- **The problem**
Check each line of the listing below for the string "Response를", and copy the ones that have it.

(Exercise inputs Opens)

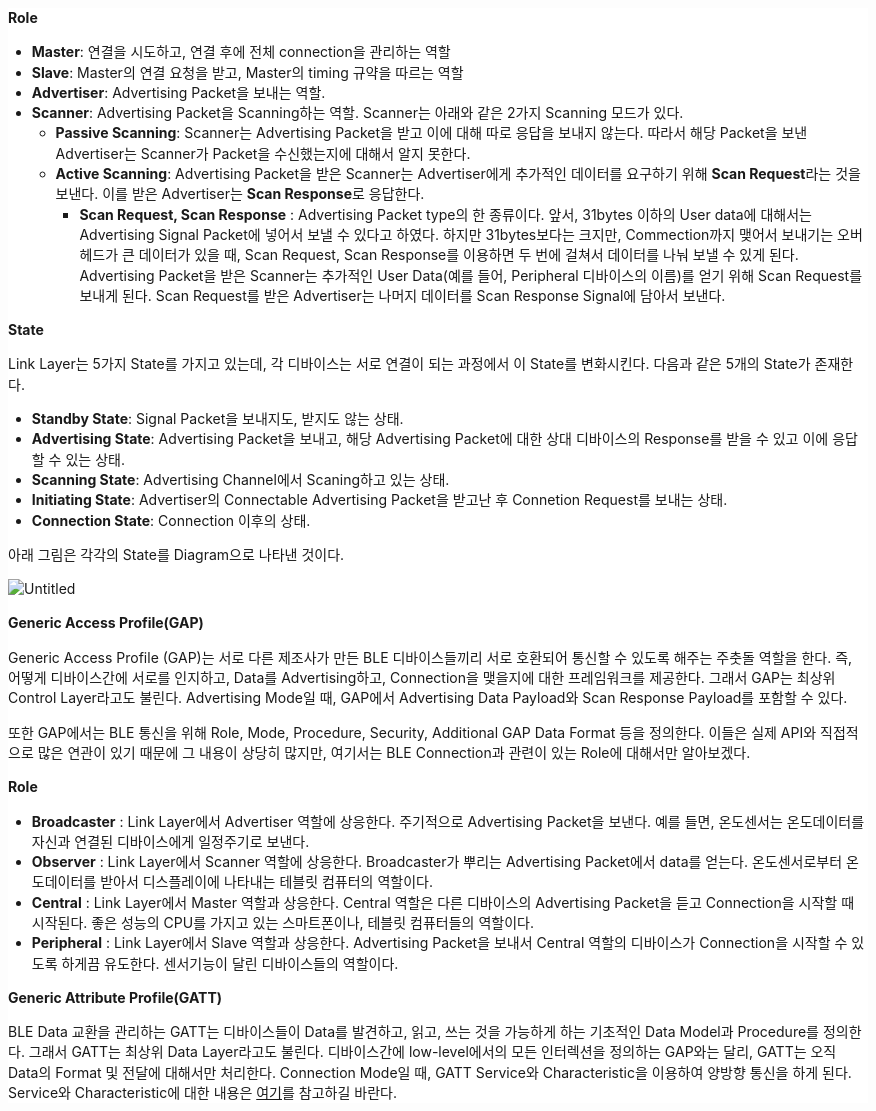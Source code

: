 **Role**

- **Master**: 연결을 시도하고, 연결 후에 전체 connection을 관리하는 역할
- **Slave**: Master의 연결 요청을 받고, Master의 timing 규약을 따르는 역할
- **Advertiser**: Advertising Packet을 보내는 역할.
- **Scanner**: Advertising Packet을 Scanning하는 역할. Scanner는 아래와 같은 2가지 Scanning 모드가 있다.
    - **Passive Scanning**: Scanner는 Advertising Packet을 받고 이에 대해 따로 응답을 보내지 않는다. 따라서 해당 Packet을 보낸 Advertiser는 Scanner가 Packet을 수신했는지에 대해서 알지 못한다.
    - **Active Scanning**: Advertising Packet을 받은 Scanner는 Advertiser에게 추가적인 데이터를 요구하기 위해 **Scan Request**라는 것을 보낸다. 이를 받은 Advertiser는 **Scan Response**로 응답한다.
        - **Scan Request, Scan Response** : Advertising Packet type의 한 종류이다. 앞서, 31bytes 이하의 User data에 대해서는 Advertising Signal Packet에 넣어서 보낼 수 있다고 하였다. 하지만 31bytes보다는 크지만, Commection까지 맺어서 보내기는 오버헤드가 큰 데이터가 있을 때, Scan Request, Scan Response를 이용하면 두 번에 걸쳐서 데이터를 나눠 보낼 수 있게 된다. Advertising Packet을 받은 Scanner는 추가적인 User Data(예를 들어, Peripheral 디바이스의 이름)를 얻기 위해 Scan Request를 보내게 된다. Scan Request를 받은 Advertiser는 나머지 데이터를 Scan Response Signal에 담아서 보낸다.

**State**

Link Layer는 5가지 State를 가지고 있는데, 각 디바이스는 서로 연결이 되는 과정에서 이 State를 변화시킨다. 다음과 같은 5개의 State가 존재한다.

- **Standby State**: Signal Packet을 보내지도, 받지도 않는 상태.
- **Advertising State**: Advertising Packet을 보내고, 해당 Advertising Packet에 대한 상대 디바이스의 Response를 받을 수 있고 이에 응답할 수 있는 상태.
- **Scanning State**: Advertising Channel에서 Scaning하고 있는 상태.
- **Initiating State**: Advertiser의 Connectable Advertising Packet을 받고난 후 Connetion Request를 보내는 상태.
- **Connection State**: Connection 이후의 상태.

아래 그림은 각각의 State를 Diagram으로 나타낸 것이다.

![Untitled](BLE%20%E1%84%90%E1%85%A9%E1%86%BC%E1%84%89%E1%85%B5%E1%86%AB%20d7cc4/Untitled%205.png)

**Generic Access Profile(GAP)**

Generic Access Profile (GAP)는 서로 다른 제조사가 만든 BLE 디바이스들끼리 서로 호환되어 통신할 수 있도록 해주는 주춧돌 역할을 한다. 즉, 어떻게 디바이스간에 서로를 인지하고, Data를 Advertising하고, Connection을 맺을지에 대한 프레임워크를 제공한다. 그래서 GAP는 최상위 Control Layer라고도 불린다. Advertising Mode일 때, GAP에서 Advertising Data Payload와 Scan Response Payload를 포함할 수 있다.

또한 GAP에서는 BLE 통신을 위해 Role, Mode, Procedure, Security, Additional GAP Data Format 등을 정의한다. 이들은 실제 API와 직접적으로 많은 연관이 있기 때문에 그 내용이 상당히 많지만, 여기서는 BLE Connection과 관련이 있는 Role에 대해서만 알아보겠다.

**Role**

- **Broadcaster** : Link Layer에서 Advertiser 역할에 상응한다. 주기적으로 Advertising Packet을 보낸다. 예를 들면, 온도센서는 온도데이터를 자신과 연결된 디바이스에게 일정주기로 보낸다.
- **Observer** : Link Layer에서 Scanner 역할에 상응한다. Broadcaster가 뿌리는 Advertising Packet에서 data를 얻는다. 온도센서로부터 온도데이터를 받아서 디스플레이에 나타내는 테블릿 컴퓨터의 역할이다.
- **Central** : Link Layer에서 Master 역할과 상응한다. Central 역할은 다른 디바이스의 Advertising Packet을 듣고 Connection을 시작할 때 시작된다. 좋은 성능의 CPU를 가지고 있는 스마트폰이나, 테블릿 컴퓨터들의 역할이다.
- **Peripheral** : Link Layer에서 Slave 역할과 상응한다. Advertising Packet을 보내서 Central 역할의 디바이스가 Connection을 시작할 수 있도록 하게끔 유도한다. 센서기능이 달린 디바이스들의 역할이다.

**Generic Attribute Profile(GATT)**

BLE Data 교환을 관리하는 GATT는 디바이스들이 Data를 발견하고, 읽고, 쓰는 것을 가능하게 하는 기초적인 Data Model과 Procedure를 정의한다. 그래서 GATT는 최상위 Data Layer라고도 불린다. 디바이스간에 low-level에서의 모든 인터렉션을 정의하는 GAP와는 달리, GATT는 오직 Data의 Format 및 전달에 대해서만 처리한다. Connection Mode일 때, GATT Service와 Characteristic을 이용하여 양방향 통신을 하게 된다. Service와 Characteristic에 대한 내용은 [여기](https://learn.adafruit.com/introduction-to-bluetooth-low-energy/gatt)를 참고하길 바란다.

(Exercise inputs Closes)

- **Your response**
        - **Scan Request, Scan Response** : Advertising Packet type의 한 종류이다. 앞서, 31bytes 이하의 User data에 대해서는 Advertising Signal Packet에 넣어서 보낼 수 있다고 하였다. 하지만 31bytes보다는 크지만, Commection까지 맺어서 보내기는 오버헤드가 큰 데이터가 있을 때, Scan Request, Scan Response를 이용하면 두 번에 걸쳐서 데이터를 나눠 보낼 수 있게 된다. Advertising Packet을 받은 Scanner는 추가적인 User Data(예를 들어, Peripheral 디바이스의 이름)를 얻기 위해 Scan Request를 보내게 된다. Scan Request를 받은 Advertiser는 나머지 데이터를 Scan Response Signal에 담아서 보낸다.
- **Advertising State**: Advertising Packet을 보내고, 해당 Advertising Packet에 대한 상대 디바이스의 Response를 받을 수 있고 이에 응답할 수 있는 상태.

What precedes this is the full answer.